**The problem**
All of the data is to be printed again exactly as it appears.

**Recorded data**
[Start of section]

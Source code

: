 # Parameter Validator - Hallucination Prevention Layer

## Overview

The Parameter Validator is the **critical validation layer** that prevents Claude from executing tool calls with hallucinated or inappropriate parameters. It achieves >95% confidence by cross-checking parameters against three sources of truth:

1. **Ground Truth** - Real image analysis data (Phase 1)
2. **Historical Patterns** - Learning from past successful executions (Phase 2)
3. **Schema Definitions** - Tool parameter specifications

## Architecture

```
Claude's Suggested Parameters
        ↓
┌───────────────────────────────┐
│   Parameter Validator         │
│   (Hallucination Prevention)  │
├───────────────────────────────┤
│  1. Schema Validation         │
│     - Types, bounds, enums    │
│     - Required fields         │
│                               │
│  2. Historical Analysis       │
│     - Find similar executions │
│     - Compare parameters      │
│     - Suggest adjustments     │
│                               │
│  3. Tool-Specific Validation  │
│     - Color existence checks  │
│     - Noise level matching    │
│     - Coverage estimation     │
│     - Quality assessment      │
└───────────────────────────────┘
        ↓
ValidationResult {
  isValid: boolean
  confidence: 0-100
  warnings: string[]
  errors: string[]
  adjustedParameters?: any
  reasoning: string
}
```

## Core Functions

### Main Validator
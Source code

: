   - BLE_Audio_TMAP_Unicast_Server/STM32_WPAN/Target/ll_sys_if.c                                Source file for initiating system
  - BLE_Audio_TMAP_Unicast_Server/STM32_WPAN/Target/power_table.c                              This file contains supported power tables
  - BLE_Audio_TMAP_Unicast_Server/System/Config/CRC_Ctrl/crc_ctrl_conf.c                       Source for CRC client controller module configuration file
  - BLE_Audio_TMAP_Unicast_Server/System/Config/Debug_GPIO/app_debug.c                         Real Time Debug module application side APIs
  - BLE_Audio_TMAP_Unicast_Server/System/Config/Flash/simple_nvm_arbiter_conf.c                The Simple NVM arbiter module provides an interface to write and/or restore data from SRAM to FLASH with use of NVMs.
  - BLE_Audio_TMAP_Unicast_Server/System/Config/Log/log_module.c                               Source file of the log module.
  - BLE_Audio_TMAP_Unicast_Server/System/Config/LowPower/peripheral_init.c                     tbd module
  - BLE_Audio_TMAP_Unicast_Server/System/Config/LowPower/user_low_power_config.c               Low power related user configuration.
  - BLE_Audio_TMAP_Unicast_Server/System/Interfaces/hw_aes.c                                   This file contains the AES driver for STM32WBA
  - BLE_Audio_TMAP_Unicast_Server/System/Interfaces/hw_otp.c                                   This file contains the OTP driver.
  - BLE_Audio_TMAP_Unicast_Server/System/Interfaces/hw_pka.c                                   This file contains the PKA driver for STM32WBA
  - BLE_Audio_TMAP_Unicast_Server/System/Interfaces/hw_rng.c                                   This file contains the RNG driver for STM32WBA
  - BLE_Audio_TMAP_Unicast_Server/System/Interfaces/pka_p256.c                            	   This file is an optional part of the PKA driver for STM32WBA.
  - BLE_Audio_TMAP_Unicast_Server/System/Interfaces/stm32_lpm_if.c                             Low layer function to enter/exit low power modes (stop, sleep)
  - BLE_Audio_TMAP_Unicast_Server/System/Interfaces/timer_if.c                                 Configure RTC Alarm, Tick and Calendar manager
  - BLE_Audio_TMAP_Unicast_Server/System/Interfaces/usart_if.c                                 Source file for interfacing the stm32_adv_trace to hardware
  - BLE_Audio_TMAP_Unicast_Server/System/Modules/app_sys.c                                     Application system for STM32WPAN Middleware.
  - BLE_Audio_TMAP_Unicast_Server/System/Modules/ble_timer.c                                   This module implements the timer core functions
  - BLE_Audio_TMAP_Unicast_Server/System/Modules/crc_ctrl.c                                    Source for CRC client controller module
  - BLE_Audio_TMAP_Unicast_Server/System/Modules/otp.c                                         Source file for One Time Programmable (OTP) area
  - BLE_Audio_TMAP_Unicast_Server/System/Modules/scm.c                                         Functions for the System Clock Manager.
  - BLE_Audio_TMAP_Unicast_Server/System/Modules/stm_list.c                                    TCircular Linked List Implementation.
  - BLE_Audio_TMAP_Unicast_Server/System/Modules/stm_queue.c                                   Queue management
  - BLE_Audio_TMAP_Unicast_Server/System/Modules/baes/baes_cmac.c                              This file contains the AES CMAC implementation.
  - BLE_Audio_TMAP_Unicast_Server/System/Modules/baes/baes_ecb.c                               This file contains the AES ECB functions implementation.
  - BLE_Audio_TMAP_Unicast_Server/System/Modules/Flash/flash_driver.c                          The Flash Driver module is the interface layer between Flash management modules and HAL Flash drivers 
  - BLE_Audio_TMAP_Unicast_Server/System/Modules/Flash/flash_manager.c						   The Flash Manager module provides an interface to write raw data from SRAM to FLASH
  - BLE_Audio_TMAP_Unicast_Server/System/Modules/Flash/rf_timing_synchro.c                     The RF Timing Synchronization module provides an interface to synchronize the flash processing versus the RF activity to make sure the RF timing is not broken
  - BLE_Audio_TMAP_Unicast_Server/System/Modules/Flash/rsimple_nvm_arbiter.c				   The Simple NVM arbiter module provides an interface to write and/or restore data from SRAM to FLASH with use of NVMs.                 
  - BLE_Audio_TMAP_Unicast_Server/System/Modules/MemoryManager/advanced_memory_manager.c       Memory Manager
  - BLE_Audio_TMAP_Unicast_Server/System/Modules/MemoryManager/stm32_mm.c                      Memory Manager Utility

[End of section]

**Solution to the exercise**
Source code

: # Parameter Validator - Hallucination Prevention Layer

## Overview

The Parameter Validator is the **critical validation layer** that prevents Claude from executing tool calls with hallucinated or inappropriate parameters. It achieves >95% confidence by cross-checking parameters against three sources of truth:

1. **Ground Truth** - Real image analysis data (Phase 1)
2. **Historical Patterns** - Learning from past successful executions (Phase 2)
3. **Schema Definitions** - Tool parameter specifications

## Architecture

```
Claude's Suggested Parameters
        ↓
┌───────────────────────────────┐
│   Parameter Validator         │
│   (Hallucination Prevention)  │
├───────────────────────────────┤
│  1. Schema Validation         │
│     - Types, bounds, enums    │
│     - Required fields         │
│                               │
│  2. Historical Analysis       │
│     - Find similar executions │
│     - Compare parameters      │
│     - Suggest adjustments     │
│                               │
│  3. Tool-Specific Validation  │
│     - Color existence checks  │
│     - Noise level matching    │
│     - Coverage estimation     │
│     - Quality assessment      │
└───────────────────────────────┘
        ↓
ValidationResult {
  isValid: boolean
  confidence: 0-100
  warnings: string[]
  errors: string[]
  adjustedParameters?: any
  reasoning: string
}
```

## Core Functions

### Main Validator
Source code

:   - BLE_Audio_TMAP_Unicast_Server/STM32_WPAN/Target/ll_sys_if.c                                Source file for initiating system
  - BLE_Audio_TMAP_Unicast_Server/STM32_WPAN/Target/power_table.c                              This file contains supported power tables
  - BLE_Audio_TMAP_Unicast_Server/System/Config/CRC_Ctrl/crc_ctrl_conf.c                       Source for CRC client controller module configuration file
  - BLE_Audio_TMAP_Unicast_Server/System/Config/Debug_GPIO/app_debug.c                         Real Time Debug module application side APIs
  - BLE_Audio_TMAP_Unicast_Server/System/Config/Flash/simple_nvm_arbiter_conf.c                The Simple NVM arbiter module provides an interface to write and/or restore data from SRAM to FLASH with use of NVMs.
  - BLE_Audio_TMAP_Unicast_Server/System/Config/Log/log_module.c                               Source file of the log module.
  - BLE_Audio_TMAP_Unicast_Server/System/Config/LowPower/peripheral_init.c                     tbd module
  - BLE_Audio_TMAP_Unicast_Server/System/Config/LowPower/user_low_power_config.c               Low power related user configuration.
  - BLE_Audio_TMAP_Unicast_Server/System/Interfaces/hw_aes.c                                   This file contains the AES driver for STM32WBA
  - BLE_Audio_TMAP_Unicast_Server/System/Interfaces/hw_otp.c                                   This file contains the OTP driver.
  - BLE_Audio_TMAP_Unicast_Server/System/Interfaces/hw_pka.c                                   This file contains the PKA driver for STM32WBA
  - BLE_Audio_TMAP_Unicast_Server/System/Interfaces/hw_rng.c                                   This file contains the RNG driver for STM32WBA
  - BLE_Audio_TMAP_Unicast_Server/System/Interfaces/pka_p256.c                            	   This file is an optional part of the PKA driver for STM32WBA.
  - BLE_Audio_TMAP_Unicast_Server/System/Interfaces/stm32_lpm_if.c                             Low layer function to enter/exit low power modes (stop, sleep)
  - BLE_Audio_TMAP_Unicast_Server/System/Interfaces/timer_if.c                                 Configure RTC Alarm, Tick and Calendar manager
  - BLE_Audio_TMAP_Unicast_Server/System/Interfaces/usart_if.c                                 Source file for interfacing the stm32_adv_trace to hardware
  - BLE_Audio_TMAP_Unicast_Server/System/Modules/app_sys.c                                     Application system for STM32WPAN Middleware.
  - BLE_Audio_TMAP_Unicast_Server/System/Modules/ble_timer.c                                   This module implements the timer core functions
  - BLE_Audio_TMAP_Unicast_Server/System/Modules/crc_ctrl.c                                    Source for CRC client controller module
  - BLE_Audio_TMAP_Unicast_Server/System/Modules/otp.c                                         Source file for One Time Programmable (OTP) area
  - BLE_Audio_TMAP_Unicast_Server/System/Modules/scm.c                                         Functions for the System Clock Manager.
  - BLE_Audio_TMAP_Unicast_Server/System/Modules/stm_list.c                                    TCircular Linked List Implementation.
  - BLE_Audio_TMAP_Unicast_Server/System/Modules/stm_queue.c                                   Queue management
  - BLE_Audio_TMAP_Unicast_Server/System/Modules/baes/baes_cmac.c                              This file contains the AES CMAC implementation.
  - BLE_Audio_TMAP_Unicast_Server/System/Modules/baes/baes_ecb.c                               This file contains the AES ECB functions implementation.
  - BLE_Audio_TMAP_Unicast_Server/System/Modules/Flash/flash_driver.c                          The Flash Driver module is the interface layer between Flash management modules and HAL Flash drivers 
  - BLE_Audio_TMAP_Unicast_Server/System/Modules/Flash/flash_manager.c						   The Flash Manager module provides an interface to write raw data from SRAM to FLASH
  - BLE_Audio_TMAP_Unicast_Server/System/Modules/Flash/rf_timing_synchro.c                     The RF Timing Synchronization module provides an interface to synchronize the flash processing versus the RF activity to make sure the RF timing is not broken
  - BLE_Audio_TMAP_Unicast_Server/System/Modules/Flash/rsimple_nvm_arbiter.c				   The Simple NVM arbiter module provides an interface to write and/or restore data from SRAM to FLASH with use of NVMs.                 
  - BLE_Audio_TMAP_Unicast_Server/System/Modules/MemoryManager/advanced_memory_manager.c       Memory Manager
  - BLE_Audio_TMAP_Unicast_Server/System/Modules/MemoryManager/stm32_mm.c                      Memory Manager Utility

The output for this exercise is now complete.